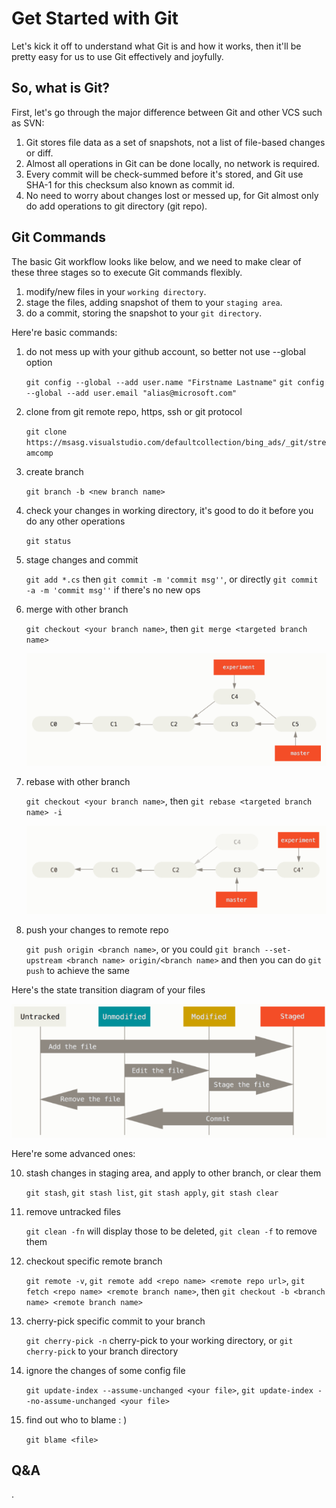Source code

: Get Started with Git
==============

Let's kick it off to understand what Git is and how it works, then it'll be pretty easy for us to use Git effectively and joyfully.

So, what is Git?
----------------------------
First, let's go through the major difference between Git and other VCS such as SVN:

1. Git stores file data as a set of snapshots, not a list of file-based changes or diff.
2. Almost all operations in Git can be done locally, no network is required.
3. Every commit will be check-summed before it's stored, and Git use SHA-1 for this checksum also known as commit id.
4. No need to worry about changes lost or messed up, for Git almost only do add operations to git directory (git repo).

Git Commands
----------------------------
The basic Git workflow looks like below, and we need to make clear of these three stages so to execute Git commands flexibly.

1. modify/new files in your `working directory`.
2. stage the files, adding snapshot of them to your `staging area`.
3. do a commit, storing the snapshot to your `git directory`.

Here're basic commands:

1. do not mess up with your github account, so better not use --global option

    `git config --global --add user.name "Firstname Lastname"`
    `git config --global --add user.email "alias@microsoft.com"`
2. clone from git remote repo, https, ssh or git protocol

    `git clone https://msasg.visualstudio.com/defaultcollection/bing_ads/_git/streamcomp`
3. create branch

    `git branch -b <new branch name>`
4. check your changes in working directory, it's good to do it before you do any other operations

    `git status`
5. stage changes and commit

    `git add *.cs` then `git commit -m 'commit msg''`, or directly `git commit -a -m 'commit msg''` if there's no new ops
7. merge with other branch

    `git checkout <your branch name>`, then `git merge <targeted branch name>`

   ![git merge](../image/git-merge.png)

8. rebase with other branch

    `git checkout <your branch name>`, then `git rebase <targeted branch name> -i`

   ![git rebase](../image/git-rebase.png)

9. push your changes to remote repo

    `git push origin <branch name>`, or you could `git branch --set-upstream <branch name> origin/<branch name>` and then you can do `git push` to achieve the same

Here's the state transition diagram of your files

![git file state transition](../image/state-transition.png)

Here're some advanced ones:

10. stash changes in staging area, and apply to other branch, or clear them

    `git stash`, `git stash list`, `git stash apply`, `git stash clear`
11. remove untracked files

    `git clean -fn` will display those to be deleted, `git clean -f` to remove them
12. checkout specific remote branch

    `git remote -v`, `git remote add <repo name> <remote repo url>`, `git fetch <repo name> <remote branch name>`, then `git checkout -b <branch name> <remote branch name>`
13. cherry-pick specific commit to your branch

    `git cherry-pick -n` cherry-pick to your working directory, or `git cherry-pick` to your branch directory
14. ignore the changes of some config file

    `git update-index --assume-unchanged <your file>`, `git update-index --no-assume-unchanged <your file>`
15. find out who to blame : )

    `git blame <file>`

Q&A
----------------------------






.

▶ [Exercise brief] A word-for-word copy of the records above is needed, pictures excluded.

▶ [Answer to this exercise]
Source code

: Get Started with Git
==============

Let's kick it off to understand what Git is and how it works, then it'll be pretty easy for us to use Git effectively and joyfully.

So, what is Git?
----------------------------
First, let's go through the major difference between Git and other VCS such as SVN:

1. Git stores file data as a set of snapshots, not a list of file-based changes or diff.
2. Almost all operations in Git can be done locally, no network is required.
3. Every commit will be check-summed before it's stored, and Git use SHA-1 for this checksum also known as commit id.
4. No need to worry about changes lost or messed up, for Git almost only do add operations to git directory (git repo).

Git Commands
----------------------------
The basic Git workflow looks like below, and we need to make clear of these three stages so to execute Git commands flexibly.

1. modify/new files in your `working directory`.
2. stage the files, adding snapshot of them to your `staging area`.
3. do a commit, storing the snapshot to your `git directory`.

Here're basic commands:

1. do not mess up with your github account, so better not use --global option

    `git config --global --add user.name "Firstname Lastname"`
    `git config --global --add user.email "alias@microsoft.com"`
2. clone from git remote repo, https, ssh or git protocol

    `git clone https://msasg.visualstudio.com/defaultcollection/bing_ads/_git/streamcomp`
3. create branch

    `git branch -b <new branch name>`
4. check your changes in working directory, it's good to do it before you do any other operations

    `git status`
5. stage changes and commit

    `git add *.cs` then `git commit -m 'commit msg''`, or directly `git commit -a -m 'commit msg''` if there's no new ops
7. merge with other branch

    `git checkout <your branch name>`, then `git merge <targeted branch name>`

   ![git merge](../image/git-merge.png)

8. rebase with other branch

    `git checkout <your branch name>`, then `git rebase <targeted branch name> -i`

   ![git rebase](../image/git-rebase.png)

9. push your changes to remote repo

    `git push origin <branch name>`, or you could `git branch --set-upstream <branch name> origin/<branch name>` and then you can do `git push` to achieve the same

Here's the state transition diagram of your files

![git file state transition](../image/state-transition.png)

Here're some advanced ones:

10. stash changes in staging area, and apply to other branch, or clear them

    `git stash`, `git stash list`, `git stash apply`, `git stash clear`
11. remove untracked files

    `git clean -fn` will display those to be deleted, `git clean -f` to remove them
12. checkout specific remote branch

    `git remote -v`, `git remote add <repo name> <remote repo url>`, `git fetch <repo name> <remote branch name>`, then `git checkout -b <branch name> <remote branch name>`
13. cherry-pick specific commit to your branch

    `git cherry-pick -n` cherry-pick to your working directory, or `git cherry-pick` to your branch directory
14. ignore the changes of some config file

    `git update-index --assume-unchanged <your file>`, `git update-index --no-assume-unchanged <your file>`
15. find out who to blame : )

    `git blame <file>`

Q&A
----------------------------






.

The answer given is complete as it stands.